Vivemos numa sociedade viciada nas miragens da tecnologia: quase tudo o que tenha alguma carga “futurista” é promovido à condição de “razão” universal e incontestável. Não que possamos menosprezar as maravilhas que acontecem graças a computadores, telemóveis e seus derivados. Acontece que a celebração unilateral dos avanços tecnológicos tende a banalizar uma dimensão fundamental (e milenar) do ser humano: a de contador de histórias.
Woody Allen, por exemplo. A estreia do seu mais recente filme, Tudo Pode Dar Certo (Whatever Works no original) não suscitou as fanfarras mediáticas, especialmente televisivas, que protegem qualquer objecto a que se associe o rótulo de “efeitos especiais”; na Europa, o continente de Carl Dreyer, Sergei Eisenstein, Jean Renoir, Ingmar Bergman e Jean-Luc Godard, algum jornalismo evoluiu (?) mesmo no sentido de apenas se interessar pelo cinema enquanto montra de novos gadgets tecnológicos. Vindo do cinema americano, também muitas vezes reduzido a uma fábrica de efeitos especiais (visão simplista e infinitamente redutora), Woody Allen é o exemplo vivo dessa arte de contar histórias e da sua tocante universalidade.

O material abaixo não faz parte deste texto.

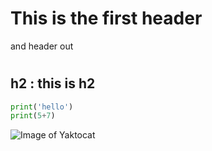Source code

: # <h1>This is the first header</h1>and header out
# <h2>h2 : this is h2
``` python
print('hello')
print(5+7)
```
![Image of Yaktocat](https://octodex.github.com/images/yaktocat.png)

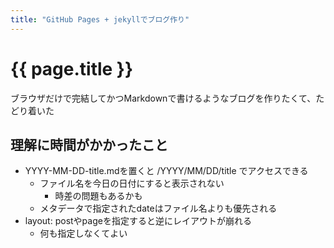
 ```yaml
---
title: "GitHub Pages + jekyllでブログ作り"
---
```


# {{ page.title }}
ブラウザだけで完結してかつMarkdownで書けるようなブログを作りたくて、たどり着いた

## 理解に時間がかかったこと
- YYYY-MM-DD-title.mdを置くと /YYYY/MM/DD/title でアクセスできる
  - ファイル名を今日の日付にすると表示されない
    - 時差の問題もあるかも
  - メタデータで指定されたdateはファイル名よりも優先される
- layout: postやpageを指定すると逆にレイアウトが崩れる
  - 何も指定しなくてよい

Nos últimos anos, face à fraca performance do seu trabalho nas salas dos EUA, Woody Allen tinha procurado (e encontrado) alternativas de produção noutros contextos. O facto de Tudo Pode Dar Certo [cartaz] representar o regresso do argumentista/realizador a Nova Iorque, depois de quatro títulos rodados na Europa, está longe de ser secundário. É verdade que entre esses títulos se inclui Match Point (2005), aventura sentimental inglesa sustentada por um dos seus mais sofisticados argumentos da última década. Seja como for, Woody Allen continua a ser um caso exemplar do modo como a ligação a uma determinada geografia (física, afectiva e cultural) pode ser um factor determinante nas histórias que se contam. Os seus filmes não são narrativas que tenham a grande metrópole como “pano de fundo”, uma vez que Nova Iorque surge e, por assim dizer, renasce como verdadeira personagem: as ruas, os recantos, o desenho do horizonte ou as simples variações da luz são elementos vivos, muito para além de qualquer função banalmente decorativa.

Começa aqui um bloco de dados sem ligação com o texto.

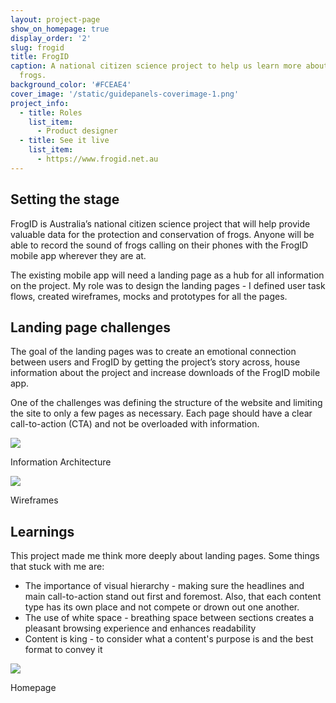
 ```yaml
---
layout: project-page
show_on_homepage: true
display_order: '2'
slug: frogid
title: FrogID
caption: A national citizen science project to help us learn more about Australia’s
  frogs.
background_color: '#FCEAE4'
cover_image: '/static/guidepanels-coverimage-1.png'
project_info:
  - title: Roles
    list_item:
      - Product designer
  - title: See it live
    list_item:
      - https://www.frogid.net.au
---
```


## Setting the stage

FrogID is Australia’s national citizen science project that will help provide valuable data for the protection and conservation of frogs. Anyone will be able to record the sound of frogs calling on their phones with the FrogID mobile app wherever they are at.

The existing mobile app will need a landing page as a hub for all information on the project. My role was to design the landing pages - I defined user task flows, created wireframes, mocks and prototypes for all the pages.

## Landing page challenges

The goal of the landing pages was to create an emotional connection between users and FrogID by getting the project’s story across, house information about the project and increase downloads of the FrogID mobile app.

One of the challenges was defining the structure of the website and limiting the site to only a few pages as necessary. Each page should have a clear call-to-action (CTA) and not be overloaded with information.

![](https://images.ctfassets.net/nxjaqwpc63ga/5sIUdT0Iw0OiOSwggScmsI/a8d9133d4cd58ab00c9ced2bf840e15e/FrogID-IA.png)<div class="caption">Information Architecture</div>

![](https://images.ctfassets.net/nxjaqwpc63ga/24tnstzCcwM0WieWckqCwa/f397cc0f3f36b6ad28a616d60dcda78c/FrogID-Wireframes.png)<div class="caption">Wireframes</div>

## Learnings

This project made me think more deeply about landing pages. Some things that stuck with me are:

- The importance of visual hierarchy - making sure the headlines and main call-to-action stand out first and foremost. Also, that each content type has its own place and not compete or drown out one another.
- The use of white space - breathing space between sections creates a pleasant browsing experience and enhances readability
- Content is king - to consider what a content's purpose is and the best format to convey it

![](https://images.ctfassets.net/nxjaqwpc63ga/gmTEb1JXd6umg6SiwkcG6/d69f4fb6581daf4a817f7e1602d0a3f9/FrogID-Homepage.png)

<div class="caption">Homepage</div>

Reencontramos em Tudo Pode Dar Certo o carinho pelos contrastes do tecido urbano que pontua alguns dos momentos mais emblemáticos da obra de Woody Allen, por exemplo em títulos como Annie Hall (1977), Manhattan (1979), Broadway Danny Rose (1984), Ana e as Suas Irmãs (1986) ou Maridos e Mulheres (1992). No filme de 1979, a célebre imagem de Diane Keaton e Woody Allen sentados, contemplando a ponte de Manhattan, constitui um símbolo de um cinema sensível à sensualidade dos cenários, a ponto de, com o passar do tempo, se ter transformado também num dos ex-libris mais universais do imaginário novaiorquino.